== Exercise details ==
Please report every line from the material that contains the word "Developer".

== Information supplied ==
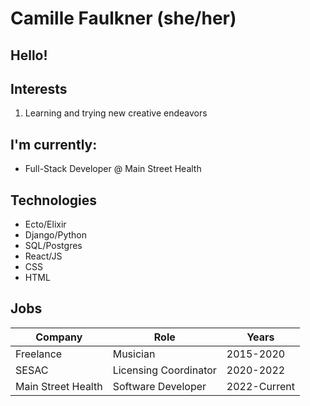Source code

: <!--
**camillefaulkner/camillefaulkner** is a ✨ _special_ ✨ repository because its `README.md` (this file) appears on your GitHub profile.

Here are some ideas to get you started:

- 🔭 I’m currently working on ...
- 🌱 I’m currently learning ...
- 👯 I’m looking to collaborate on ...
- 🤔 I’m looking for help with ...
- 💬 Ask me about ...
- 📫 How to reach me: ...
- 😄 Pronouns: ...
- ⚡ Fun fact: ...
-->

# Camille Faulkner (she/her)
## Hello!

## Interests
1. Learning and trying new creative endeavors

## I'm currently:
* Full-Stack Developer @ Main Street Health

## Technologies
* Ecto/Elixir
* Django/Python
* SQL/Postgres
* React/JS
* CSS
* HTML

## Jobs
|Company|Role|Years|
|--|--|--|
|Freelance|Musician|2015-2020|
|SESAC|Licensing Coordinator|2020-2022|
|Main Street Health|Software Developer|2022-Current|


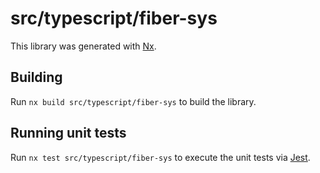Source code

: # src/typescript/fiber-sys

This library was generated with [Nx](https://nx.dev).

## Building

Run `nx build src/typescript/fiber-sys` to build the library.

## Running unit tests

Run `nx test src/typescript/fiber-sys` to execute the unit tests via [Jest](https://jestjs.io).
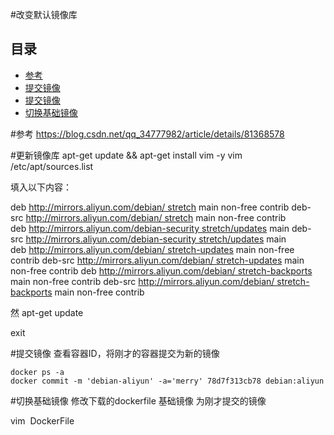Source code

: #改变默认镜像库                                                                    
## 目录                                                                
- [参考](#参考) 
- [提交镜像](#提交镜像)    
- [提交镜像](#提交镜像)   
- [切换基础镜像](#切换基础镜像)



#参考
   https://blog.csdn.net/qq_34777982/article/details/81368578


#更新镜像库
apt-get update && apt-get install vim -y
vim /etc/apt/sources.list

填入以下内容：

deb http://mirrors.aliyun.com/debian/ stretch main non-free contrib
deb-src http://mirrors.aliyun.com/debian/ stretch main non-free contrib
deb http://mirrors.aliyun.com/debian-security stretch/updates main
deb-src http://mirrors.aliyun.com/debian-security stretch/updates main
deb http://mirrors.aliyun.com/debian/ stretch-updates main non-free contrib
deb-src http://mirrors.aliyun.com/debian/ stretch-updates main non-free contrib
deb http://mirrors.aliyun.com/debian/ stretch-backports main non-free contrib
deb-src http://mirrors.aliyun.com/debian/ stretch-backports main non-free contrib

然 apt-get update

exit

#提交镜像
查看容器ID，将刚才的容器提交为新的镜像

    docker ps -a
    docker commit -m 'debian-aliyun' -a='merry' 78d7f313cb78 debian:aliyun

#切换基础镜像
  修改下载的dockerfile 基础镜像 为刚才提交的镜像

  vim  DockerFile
--
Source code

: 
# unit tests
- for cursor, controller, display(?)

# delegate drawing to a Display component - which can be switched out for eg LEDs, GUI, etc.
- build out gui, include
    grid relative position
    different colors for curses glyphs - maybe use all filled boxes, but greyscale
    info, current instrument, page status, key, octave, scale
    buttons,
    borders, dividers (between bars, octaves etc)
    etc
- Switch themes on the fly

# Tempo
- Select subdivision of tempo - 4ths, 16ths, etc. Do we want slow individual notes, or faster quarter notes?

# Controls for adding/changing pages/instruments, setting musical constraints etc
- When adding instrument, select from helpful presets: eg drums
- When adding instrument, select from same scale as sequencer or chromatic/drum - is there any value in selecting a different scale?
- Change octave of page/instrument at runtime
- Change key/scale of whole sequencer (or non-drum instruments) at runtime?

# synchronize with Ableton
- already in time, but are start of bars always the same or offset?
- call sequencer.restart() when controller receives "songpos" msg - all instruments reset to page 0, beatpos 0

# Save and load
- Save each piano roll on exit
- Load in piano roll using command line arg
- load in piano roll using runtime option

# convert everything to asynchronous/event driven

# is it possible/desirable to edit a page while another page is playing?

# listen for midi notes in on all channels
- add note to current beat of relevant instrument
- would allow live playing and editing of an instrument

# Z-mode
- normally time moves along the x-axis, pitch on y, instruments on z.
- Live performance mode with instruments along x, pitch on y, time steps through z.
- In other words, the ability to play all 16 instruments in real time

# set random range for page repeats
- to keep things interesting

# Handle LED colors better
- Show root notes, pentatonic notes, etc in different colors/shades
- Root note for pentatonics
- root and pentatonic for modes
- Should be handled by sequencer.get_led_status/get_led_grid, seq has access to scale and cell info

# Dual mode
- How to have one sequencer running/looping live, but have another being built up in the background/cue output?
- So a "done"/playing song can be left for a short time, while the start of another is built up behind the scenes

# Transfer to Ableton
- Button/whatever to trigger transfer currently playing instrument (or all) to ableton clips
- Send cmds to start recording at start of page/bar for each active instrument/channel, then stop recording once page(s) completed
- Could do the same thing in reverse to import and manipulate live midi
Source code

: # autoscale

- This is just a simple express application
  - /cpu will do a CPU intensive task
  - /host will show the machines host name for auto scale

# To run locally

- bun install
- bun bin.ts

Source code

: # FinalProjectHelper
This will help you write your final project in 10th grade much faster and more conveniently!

== Answer box ==
* Full-Stack Developer @ Main Street Health
|Main Street Health|Software Developer|2022-Current|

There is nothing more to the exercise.